Crianças que hoje não têm a oportunidade de ver bisões e ursos, ou leões e
hienas disputarem seus jogos pela vida, aprendem a jogar em competições
infantis esportivas ou em simples jogos de cabra-cega, relativamente fáceis,
até os mais complicados de futebol, artes marciais viagens espaciais, jogos de
guerra. A diversão do dia a dia é fingir que não se tratam de jogos de vida, e
apregoar a paz, a bondade, o seguimento de leis morais ou religiosas. Os fiéis
às leis e á religião têm suas compensações morais, dormem relativamente
tranqüilos, muitas vezes com fome, com falta de instrução, de serviços
públicos, mas sem riquezas mensuráveis. Os que fazem as leis e as fazem
cumprir, dormem relativamente tranqüilos porque estão, também relativamente,
protegidos pelas leis e pelos exércitos com as armas inventadas sob a égide do
jogo da vida. Comunidades unidas são mais fortes. O que as une? Traços
fisiológicos, aspectos legais e religiosos, o medo de jogar o jogo da vida, a
vontade de vencê-lo, uma pintura multicolorida de outros fatores, mas sempre o
jogo da vida. O maior problema que parece quebrar este sistema até agora
relativamente controlável foi o crescimento populacional.
As planícies foram
invadidas, as florestas derrubadas, os mares enredados por redes mortais,
extraiu-se da natureza o que se podia até se sentir que essa natureza estava
mais que morrendo, desaparecendo. Nenhum sistema político – o que é evidente
porque se trata de um jogo – conseguiu deter as tendências do crescimento
populacional e a ocupação de terras vitais, delimitar o uso das redes de
pesca. A cadeia alimentar do planeta transformou-se
numa prisão alimentar em cadeias, cada uma com seus predadores. O controle das
massas humanas tornou-se assim mais difícil, grupos isolados desafiam as ordens
e a Ordem. O jogo exige que se atribuam culpas entre grupos, e para se
encontrar culpados, basta descobrir um motivo que pareça justo, mesmo sendo
apenas parte do jogo da vida. Se não existe lei para defini-lo, inventa-se uma,
dez, cem, alteram-se constituições, compram-se senadores, empresas, porque há
dinheiro. Quando o dinheiro é um bem considerado abominável, compram-se os
indivíduos com qualquer outro bem do jogo da vida: Cargos, benefícios, cupons,
liberdades, serviços, um pouco de açúcar, sal e farinha, um ponto de táxi,
liberdade para fabricar fritar e vender seus pastéis no meio da rua pagando imposto
ao estado que se diz dono dos pastéis.
O limite do jogo da vida é
alcançado quando o indivíduo serve o estado de forma quase que em dedicação
integral e com ele divide de forma subalterna e desproporcional a sua própria
existência, quando se anula como individualidade. Humanos podem subsistir sem o Estado e sem a religião, mas não
podem ser tão numerosos que não se conheçam uns aos outros pelo nome. Em quantidades maiores do que cerca de 100 indivíduos, o estado se faz necessário porque não haveria forças que os segurassem em suas revoltas constantes. O jogo da vida é duro, e das
riquezas à morte vai um século ou um segundo na vida de cada um.

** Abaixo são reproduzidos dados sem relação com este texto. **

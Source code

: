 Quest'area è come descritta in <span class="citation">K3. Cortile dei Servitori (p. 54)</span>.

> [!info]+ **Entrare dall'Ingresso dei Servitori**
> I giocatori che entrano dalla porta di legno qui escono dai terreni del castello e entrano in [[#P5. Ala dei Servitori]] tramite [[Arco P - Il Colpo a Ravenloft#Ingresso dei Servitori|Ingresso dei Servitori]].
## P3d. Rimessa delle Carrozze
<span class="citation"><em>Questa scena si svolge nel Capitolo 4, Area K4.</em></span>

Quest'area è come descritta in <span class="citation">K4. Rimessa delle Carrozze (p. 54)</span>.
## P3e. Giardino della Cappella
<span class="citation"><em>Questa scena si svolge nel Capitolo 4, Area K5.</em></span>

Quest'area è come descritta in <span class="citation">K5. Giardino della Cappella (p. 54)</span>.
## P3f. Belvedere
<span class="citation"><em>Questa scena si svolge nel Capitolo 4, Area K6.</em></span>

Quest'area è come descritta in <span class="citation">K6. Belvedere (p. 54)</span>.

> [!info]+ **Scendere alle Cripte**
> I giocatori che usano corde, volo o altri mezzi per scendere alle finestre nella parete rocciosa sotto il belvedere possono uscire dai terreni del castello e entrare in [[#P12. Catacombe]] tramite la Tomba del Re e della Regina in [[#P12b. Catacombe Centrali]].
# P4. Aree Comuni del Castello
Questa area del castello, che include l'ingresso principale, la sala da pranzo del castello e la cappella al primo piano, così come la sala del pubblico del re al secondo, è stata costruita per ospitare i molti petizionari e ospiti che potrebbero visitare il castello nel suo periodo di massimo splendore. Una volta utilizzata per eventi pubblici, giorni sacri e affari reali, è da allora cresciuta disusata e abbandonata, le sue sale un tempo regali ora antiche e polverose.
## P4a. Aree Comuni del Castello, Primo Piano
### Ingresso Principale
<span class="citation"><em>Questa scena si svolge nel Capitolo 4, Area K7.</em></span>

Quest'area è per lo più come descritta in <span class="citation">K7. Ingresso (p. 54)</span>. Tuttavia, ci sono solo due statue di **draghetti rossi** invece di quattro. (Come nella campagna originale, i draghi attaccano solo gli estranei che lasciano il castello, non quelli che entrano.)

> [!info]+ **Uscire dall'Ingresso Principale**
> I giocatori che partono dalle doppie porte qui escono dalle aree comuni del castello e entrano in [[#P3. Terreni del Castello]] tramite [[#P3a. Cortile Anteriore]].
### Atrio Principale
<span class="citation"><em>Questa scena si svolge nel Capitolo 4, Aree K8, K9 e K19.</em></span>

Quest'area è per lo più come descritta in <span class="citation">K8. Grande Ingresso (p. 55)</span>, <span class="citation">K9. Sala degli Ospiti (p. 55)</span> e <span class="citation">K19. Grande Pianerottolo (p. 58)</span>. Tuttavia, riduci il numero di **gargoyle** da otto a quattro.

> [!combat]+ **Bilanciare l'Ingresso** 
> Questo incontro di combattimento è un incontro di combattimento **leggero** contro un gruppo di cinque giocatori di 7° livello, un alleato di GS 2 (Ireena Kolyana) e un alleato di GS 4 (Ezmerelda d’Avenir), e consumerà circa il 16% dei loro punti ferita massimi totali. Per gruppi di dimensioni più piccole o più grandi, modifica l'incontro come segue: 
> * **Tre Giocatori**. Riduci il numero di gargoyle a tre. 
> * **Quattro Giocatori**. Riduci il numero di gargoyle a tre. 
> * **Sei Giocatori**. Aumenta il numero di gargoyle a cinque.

Quem manda em instituições,
sejam elas religiosas, governamentais, sob qualquer tipo de filosofia moral ou
política, está e sempre esteve bem, ao lado das maiores e melhores riquezas
disponíveis desde o tempo dos faraós, de Salomão, Nero, e Ciro. Artistas e
cientistas sempre tiveram suas regalias desde que agradassem, mas foram sempre
os donos de exércitos que ganharam, por tempo mais curto ou extenso, o jogo da
vida. Esses donos de exércitos são os governos da Terra, os que movem os peões
no tabuleiro do jogo. Uns são reis, outros rainhas, outros fortes e lineares
torres, alguns são bispos, e outros se movem como cavalos. A maioria é
constituída de peões que têm seus movimentos completamente lentos e limitados a
um passo de cada vez, jogando sempre á frente em proteção das peças superiores.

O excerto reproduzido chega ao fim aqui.